Ia menekankan peran penting media sosial sebagai alat kampanye lingkungan.
“Anak muda sangat akrab dengan platform digital seperti Facebook, Instagram, TikTok, X, dan YouTube. Mereka bisa memanfaatkannya untuk menyebarkan informasi ilmiah dan kampanye kesadaran lingkungan secara luas melalui konten kreatif seperti video edukatif, infografik, hingga podcast,” tambahnya.
Ketua Komisi Pengembangan Sosial Ekonomi (PSE) Keuskupan Ruteng, RD. Marsel Zosimus Erot, yang turut menjadi pembicara, menggarisbawahi keterkaitan antara kerusakan lingkungan dan cara pandang manusia terhadap alam.
“Krisis ekologi berdampak serius terhadap kelangsungan bumi dan kehidupan manusia.
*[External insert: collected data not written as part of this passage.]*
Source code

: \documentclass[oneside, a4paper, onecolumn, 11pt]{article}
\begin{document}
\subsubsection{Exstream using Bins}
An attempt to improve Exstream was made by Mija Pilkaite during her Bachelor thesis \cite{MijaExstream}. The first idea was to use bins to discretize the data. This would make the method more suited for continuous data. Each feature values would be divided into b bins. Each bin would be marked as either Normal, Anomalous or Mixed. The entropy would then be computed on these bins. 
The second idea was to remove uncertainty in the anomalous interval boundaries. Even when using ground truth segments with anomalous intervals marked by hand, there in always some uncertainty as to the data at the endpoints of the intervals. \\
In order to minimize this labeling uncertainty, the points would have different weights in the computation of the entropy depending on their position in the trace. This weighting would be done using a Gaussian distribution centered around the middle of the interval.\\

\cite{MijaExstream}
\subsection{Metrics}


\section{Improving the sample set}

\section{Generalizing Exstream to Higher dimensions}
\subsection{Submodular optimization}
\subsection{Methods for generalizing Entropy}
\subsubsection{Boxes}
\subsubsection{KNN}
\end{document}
Ketidakteraturan alam seperti kekeringan, banjir, longsor, gelombang panas, dan krisis pangan adalah bukti nyatanya,” ujarnya.
Pastor Zosimus menilai akar dari krisis ekologis ini adalah cara pandang antroposentris yang melihat alam hanya sebagai objek eksploitasi demi kepentingan manusia.
“Gaya hidup konsumtif dan hedonis menjadi penyumbang utama, yang diperparah oleh sistem ekonomi kapitalis yang hanya mengejar keuntungan tanpa memperhitungkan kerusakan yang ditimbulkan terhadap lingkungan,” katanya.
Sementara itu, Lian Labut, seorang petani hortikultura, membagikan pengalamannya dalam mengembangkan pertanian berkelanjutan di tengah keterbatasan ekonomi keluarga.
“Saya terdorong membuktikan diri bahwa pertanian bisa menjadi jalan keluar,” kata Lian.
Ia memulai langkahnya dengan mengelola lahan keluarga seluas 1.750 meter persegi menggunakan sistem pertanian organik. “Hasilnya mulai terlihat dan mendapat dukungan dari masyarakat sekitar,” ujarnya.
Acara ini diselenggarakan oleh Yayasan Ayo Indonesia bekerja sama dengan Yayasan KEHATI dan Komisi PSE Keuskupan Ruteng.